Dr. Aliaa Remtilla, Research Associate

Dr. Aliaa Remtilla is an anthropologist and filmmaker. She holds a Ph.D. in Social Anthropology with Visual Media from the University of Manchester (2012) where she also received her M.A. in Social Anthropology (2007). She completed her B.A. at Harvard University, concentrating in film production and the study of Islam (2005). Her Ph.D. research examines how Ismaili Muslims in the Tajik province of Badakhshan accommodate post-Soviet political and economic changes with the help of their Imam, the Aga Khan IV, and his development institution, the AKDN.

Dr. Remtilla’s publications include an article on how Tajik Ismailis engage with photographs of their Imam in The Journal for Persianate Societies. She presented her Ph.D. research at nearly a dozen conferences and organized two international one-day conferences, including one on temporal relations and change. She served as co-editor of the biannual online journal, Anthropology Matters, from 2011-2012. Dr. Remtilla is currently the director of a two-week residential summer school on Islam for Ismaili Muslim undergraduate students in the U.S.A., and is the academic advisor for the Institute of Ismaili Studies' International Training Program, supervising 35 adult students to write 5,000-word original research papers.

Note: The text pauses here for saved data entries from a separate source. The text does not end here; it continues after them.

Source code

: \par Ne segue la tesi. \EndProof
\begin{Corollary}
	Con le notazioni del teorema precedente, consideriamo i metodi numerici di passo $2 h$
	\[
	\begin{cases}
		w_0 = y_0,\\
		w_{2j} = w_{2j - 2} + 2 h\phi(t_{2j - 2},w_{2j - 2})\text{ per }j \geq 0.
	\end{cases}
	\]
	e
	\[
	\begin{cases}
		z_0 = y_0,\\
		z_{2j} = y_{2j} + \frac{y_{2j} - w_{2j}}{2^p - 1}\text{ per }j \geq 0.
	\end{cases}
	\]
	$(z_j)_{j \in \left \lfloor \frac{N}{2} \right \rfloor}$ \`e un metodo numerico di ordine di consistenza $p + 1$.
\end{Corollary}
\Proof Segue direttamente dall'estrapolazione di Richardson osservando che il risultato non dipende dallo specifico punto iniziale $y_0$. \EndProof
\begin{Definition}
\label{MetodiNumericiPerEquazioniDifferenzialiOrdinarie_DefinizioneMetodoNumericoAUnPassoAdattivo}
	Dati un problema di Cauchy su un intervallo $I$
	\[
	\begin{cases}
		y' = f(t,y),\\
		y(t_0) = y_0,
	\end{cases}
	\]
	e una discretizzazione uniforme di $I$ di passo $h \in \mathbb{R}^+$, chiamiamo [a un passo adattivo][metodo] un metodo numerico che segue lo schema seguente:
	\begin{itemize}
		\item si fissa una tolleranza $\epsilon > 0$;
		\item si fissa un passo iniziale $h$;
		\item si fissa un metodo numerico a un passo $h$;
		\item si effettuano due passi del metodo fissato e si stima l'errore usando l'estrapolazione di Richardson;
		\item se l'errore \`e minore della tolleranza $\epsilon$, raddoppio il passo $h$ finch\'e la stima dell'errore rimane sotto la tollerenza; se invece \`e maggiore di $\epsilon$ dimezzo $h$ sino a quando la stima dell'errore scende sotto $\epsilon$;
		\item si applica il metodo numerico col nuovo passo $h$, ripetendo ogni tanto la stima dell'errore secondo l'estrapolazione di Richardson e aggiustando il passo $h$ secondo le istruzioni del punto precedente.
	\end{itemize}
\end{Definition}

Using her training as a filmmaker, Dr. Remtilla uses film as a representational medium to communicate her research findings with both academic and public audiences. Her most recent film, Bridging the Divide (2013), explores the the impact of the Aga Khan’s development work and spiritual influence on Tajik and Afghan Ismailis’ everyday lives. The film examines multiple layers of transnational kinship, demonstrating that human beings can be bridges, building connections based on a shared humanity without dissolving certain social and political differences that continue to be maintained.

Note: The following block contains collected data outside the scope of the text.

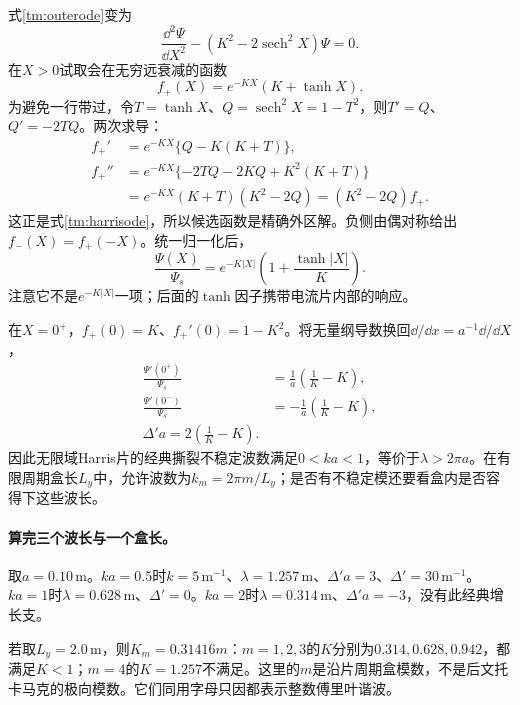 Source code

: 式\eqref{tm:outerode}变为
\begin{equation}
 \frac{\dd^2\Psi}{\dd X^2}-\left(K^2-2\operatorname{sech}^2X\right)\Psi=0.
 \label{tm:harrisode}
\end{equation}
在$X>0$试取会在无穷远衰减的函数
\begin{equation}
 f_+(X)=e^{-KX}(K+\tanh X).
\end{equation}
为避免一行带过，令$T=\tanh X$、$Q=\operatorname{sech}^2X=1-T^2$，则$T'=Q$、$Q'=-2TQ$。两次求导：
\begin{align}
 f_+'&=e^{-KX}\{Q-K(K+T)\},\\
 f_+''&=e^{-KX}\{-2TQ-2KQ+K^2(K+T)\}\\
 &=e^{-KX}(K+T)(K^2-2Q)=(K^2-2Q)f_+.
\end{align}
这正是式\eqref{tm:harrisode}，所以候选函数是精确外区解。负侧由偶对称给出$f_-(X)=f_+(-X)$。统一归一化后，
\begin{equation}
 \frac{\Psi(X)}{\Psi_s}=e^{-K|X|}\left(1+\frac{\tanh|X|}{K}\right).
 \label{tm:harrissolution}
\end{equation}
注意它不是$e^{-K|X|}$一项；后面的$\tanh$因子携带电流片内部的响应。

在$X=0^+$，$f_+(0)=K$、$f_+'(0)=1-K^2$。将无量纲导数换回$\dd/\dd x=a^{-1}\dd/\dd X$，
\begin{align}
 \frac{\Psi'(0^+)}{\Psi_s}&=\frac{1}{a}\left(\frac1K-K\right),\\
 \frac{\Psi'(0^-)}{\Psi_s}&=-\frac{1}{a}\left(\frac1K-K\right),\\
 \boxed{\Delta'a=2\left(\frac1K-K\right).}
 \label{tm:harrisdelta}
\end{align}
因此无限域Harris片的经典撕裂不稳定波数满足$0<ka<1$，等价于$\lambda>2\pi a$。在有限周期盒长$L_y$中，允许波数为$k_m=2\pi m/L_y$；是否有不稳定模还要看盒内是否容得下这些波长。

\paragraph{算完三个波长与一个盒长。}
取$a=0.10\,\mathrm m$。$ka=0.5$时$k=5\,\mathrm{m^{-1}}$、$\lambda=1.257\,\mathrm m$、$\Delta'a=3$、$\Delta'=30\,\mathrm{m^{-1}}$。$ka=1$时$\lambda=0.628\,\mathrm m$、$\Delta'=0$。$ka=2$时$\lambda=0.314\,\mathrm m$、$\Delta'a=-3$，没有此经典增长支。

若取$L_y=2.0\,\mathrm m$，则$K_m=0.31416m$：$m=1,2,3$的$K$分别为$0.314,0.628,0.942$，都满足$K<1$；$m=4$的$K=1.257$不满足。这里的$m$是沿片周期盒模数，不是后文托卡马克的极向模数。它们同用字母只因都表示整数傅里叶谐波。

Dr. Remtilla strives to combine her independent research with community outreach and collaborative projects.  She recently completed a study on Disaster Microfinance Management with the Aga Khan Agency for Microfinance, documenting the institution’s and its clients' responses to disasters in Kyrgyzstan and Pakistan.  She currently works as a scholar for the Ismaili Tariqah and Religious Education Board, U.S.A.  During her stay at the Centre, she will build on her Ph.D. research while exploring possibilities for further research on how economic systems and financial practices impact the ethical sensibilities of societies.